[[ Data for analysis, beginning ]]

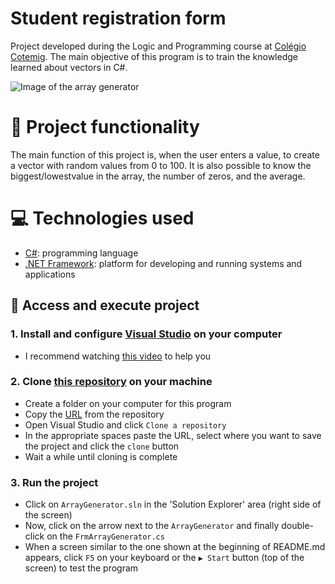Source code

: # Student registration form
Project developed during the Logic and Programming course at [Colégio Cotemig](https://www.cotemig.com.br/). The main objective of this program is to train the knowledge learned about vectors in C#.

![Image of the array generator](https://user-images.githubusercontent.com/96635074/207228271-e12d4830-63f9-4b3b-a5bb-fae616ef0f19.png)

# 🔨 Project functionality
The main function of this project is, when the user enters a value, to create a vector with random values from 0 to 100. It is also possible to know the biggest/lowestvalue in the array, the number of zeros, and the average.

# 💻 Technologies used 
* [C#](https://learn.microsoft.com/pt-br/dotnet/csharp/): programming language
* [.NET Framework](https://learn.microsoft.com/pt-br/dotnet/framework/): platform for developing and running systems and applications

## 📁 Access and execute project
### 1. Install and configure [Visual Studio](https://visualstudio.microsoft.com/pt-br/downloads/) on your computer
* I recommend watching [this video](https://www.youtube.com/watch?v=KKaDlo1I21Y) to help you

### 2. Clone [this repository](https://github.com/ArturColen/ArrayGenerator) on your machine
* Create a folder on your computer for this program
* Copy the [URL](https://github.com/ArturColen/ArrayGenerator.git) from the repository
* Open Visual Studio and click `Clone a repository`
* In the appropriate spaces paste the URL, select where you want to save the project and click the `clone` button
* Wait a while until cloning is complete

### 3. Run the project
* Click on `ArrayGenerator.sln` in the 'Solution Explorer' area (right side of the screen) 
* Now, click on the arrow next to the `ArrayGenerator` and finally double-click on the `FrmArrayGenerator.cs`
* When a screen similar to the one shown at the beginning of README.md appears, click `F5` on your keyboard or the `▶️ Start` button (top of the screen) to test the program
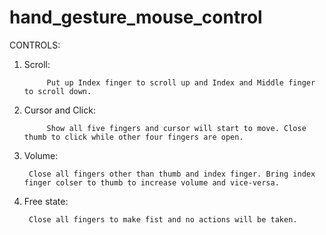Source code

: # hand_gesture_mouse_control

CONTROLS:

1. Scroll:

	        Put up Index finger to scroll up and Index and Middle finger to scroll down.
	
2. Cursor and Click:

	        Show all five fingers and cursor will start to move. Close thumb to click while other four fingers are open.
	
3. Volume:
	
		Close all fingers other than thumb and index finger. Bring index finger colser to thumb to increase volume and vice-versa.
	
4. Free state:

		Close all fingers to make fist and no actions will be taken.
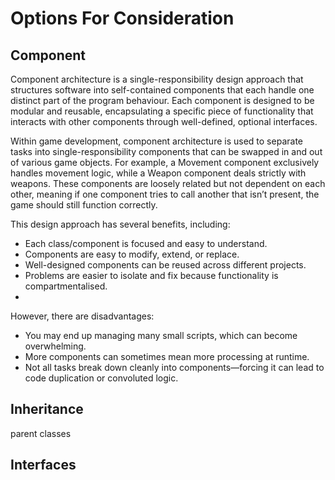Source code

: # Options For Consideration

## Component
Component architecture is a single-responsibility design approach that structures software into self-contained components that each handle one distinct part of the program behaviour. Each component is designed to be modular and reusable, encapsulating a specific piece of functionality that interacts with other components through well-defined, optional interfaces.

Within game development, component architecture is used to separate tasks into single-responsibility components that can be swapped in and out of various game objects. For example, a Movement component exclusively handles movement logic, while a Weapon component deals strictly with weapons. These components are loosely related but not dependent on each other, meaning if one component tries to call another that isn’t present, the game should still function correctly.

This design approach has several benefits, including:

- Each class/component is focused and easy to understand.
- Components are easy to modify, extend, or replace.
- Well-designed components can be reused across different projects.
- Problems are easier to isolate and fix because functionality is compartmentalised.
- 
However, there are disadvantages:

- You may end up managing many small scripts, which can become overwhelming.
- More components can sometimes mean more processing at runtime.
- Not all tasks break down cleanly into components—forcing it can lead to code duplication or convoluted logic.


## Inheritance
parent classes
## Interfaces
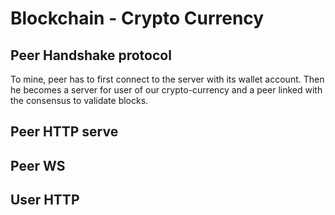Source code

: # Blockchain - Crypto Currency

## Peer Handshake protocol
To mine, peer has to first connect to the server with its wallet account. Then he becomes a server for user of our 
crypto-currency and a peer linked with the consensus to validate blocks.

## Peer HTTP serve

## Peer WS

## User HTTP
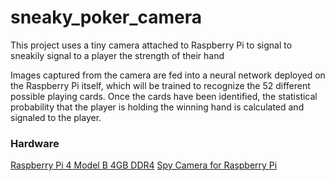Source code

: # sneaky_poker_camera
This project uses a tiny camera attached to Raspberry Pi to signal to sneakily signal to a player the strength of their hand

Images captured from the camera are fed into a neural network deployed on the
Raspberry Pi itself, which will be trained to recognize the 52 different
possible playing cards. Once the cards have been identified, the statistical
probability that the player is holding the winning hand is calculated and
signaled to the player.

### Hardware
[Raspberry Pi 4 Model B 4GB
DDR4](https://www.raspberrypi.com/products/raspberry-pi-4-model-b/)
[Spy Camera for Raspberry Pi](https://www.adafruit.com/product/1937)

[[ Data for analysis, end ]]

### The problem
Each entry must be set down word for word; no image may be carried over.

### Result
Source code

: # Student registration form
Project developed during the Logic and Programming course at [Colégio Cotemig](https://www.cotemig.com.br/). The main objective of this program is to train the knowledge learned about vectors in C#.

![Image of the array generator](https://user-images.githubusercontent.com/96635074/207228271-e12d4830-63f9-4b3b-a5bb-fae616ef0f19.png)

# 🔨 Project functionality
The main function of this project is, when the user enters a value, to create a vector with random values from 0 to 100. It is also possible to know the biggest/lowestvalue in the array, the number of zeros, and the average.

# 💻 Technologies used 
* [C#](https://learn.microsoft.com/pt-br/dotnet/csharp/): programming language
* [.NET Framework](https://learn.microsoft.com/pt-br/dotnet/framework/): platform for developing and running systems and applications

## 📁 Access and execute project
### 1. Install and configure [Visual Studio](https://visualstudio.microsoft.com/pt-br/downloads/) on your computer
* I recommend watching [this video](https://www.youtube.com/watch?v=KKaDlo1I21Y) to help you

### 2. Clone [this repository](https://github.com/ArturColen/ArrayGenerator) on your machine
* Create a folder on your computer for this program
* Copy the [URL](https://github.com/ArturColen/ArrayGenerator.git) from the repository
* Open Visual Studio and click `Clone a repository`
* In the appropriate spaces paste the URL, select where you want to save the project and click the `clone` button
* Wait a while until cloning is complete

### 3. Run the project
* Click on `ArrayGenerator.sln` in the 'Solution Explorer' area (right side of the screen) 
* Now, click on the arrow next to the `ArrayGenerator` and finally double-click on the `FrmArrayGenerator.cs`
* When a screen similar to the one shown at the beginning of README.md appears, click `F5` on your keyboard or the `▶️ Start` button (top of the screen) to test the program
Source code

: # hand_gesture_mouse_control

CONTROLS:

1. Scroll:

	        Put up Index finger to scroll up and Index and Middle finger to scroll down.
	
2. Cursor and Click:

	        Show all five fingers and cursor will start to move. Close thumb to click while other four fingers are open.
	
3. Volume:
	
		Close all fingers other than thumb and index finger. Bring index finger colser to thumb to increase volume and vice-versa.
	
4. Free state:

		Close all fingers to make fist and no actions will be taken.
Source code

: # Options For Consideration

## Component
Component architecture is a single-responsibility design approach that structures software into self-contained components that each handle one distinct part of the program behaviour. Each component is designed to be modular and reusable, encapsulating a specific piece of functionality that interacts with other components through well-defined, optional interfaces.

Within game development, component architecture is used to separate tasks into single-responsibility components that can be swapped in and out of various game objects. For example, a Movement component exclusively handles movement logic, while a Weapon component deals strictly with weapons. These components are loosely related but not dependent on each other, meaning if one component tries to call another that isn’t present, the game should still function correctly.

This design approach has several benefits, including:

- Each class/component is focused and easy to understand.
- Components are easy to modify, extend, or replace.
- Well-designed components can be reused across different projects.
- Problems are easier to isolate and fix because functionality is compartmentalised.
- 
However, there are disadvantages:

- You may end up managing many small scripts, which can become overwhelming.
- More components can sometimes mean more processing at runtime.
- Not all tasks break down cleanly into components—forcing it can lead to code duplication or convoluted logic.


## Inheritance
parent classes
## Interfaces
Source code

: # Blockchain - Crypto Currency

## Peer Handshake protocol
To mine, peer has to first connect to the server with its wallet account. Then he becomes a server for user of our 
crypto-currency and a peer linked with the consensus to validate blocks.

## Peer HTTP serve

## Peer WS

## User HTTP
Source code

: # sneaky_poker_camera
This project uses a tiny camera attached to Raspberry Pi to signal to sneakily signal to a player the strength of their hand

Images captured from the camera are fed into a neural network deployed on the
Raspberry Pi itself, which will be trained to recognize the 52 different
possible playing cards. Once the cards have been identified, the statistical
probability that the player is holding the winning hand is calculated and
signaled to the player.

### Hardware
[Raspberry Pi 4 Model B 4GB
DDR4](https://www.raspberrypi.com/products/raspberry-pi-4-model-b/)
[Spy Camera for Raspberry Pi](https://www.adafruit.com/product/1937)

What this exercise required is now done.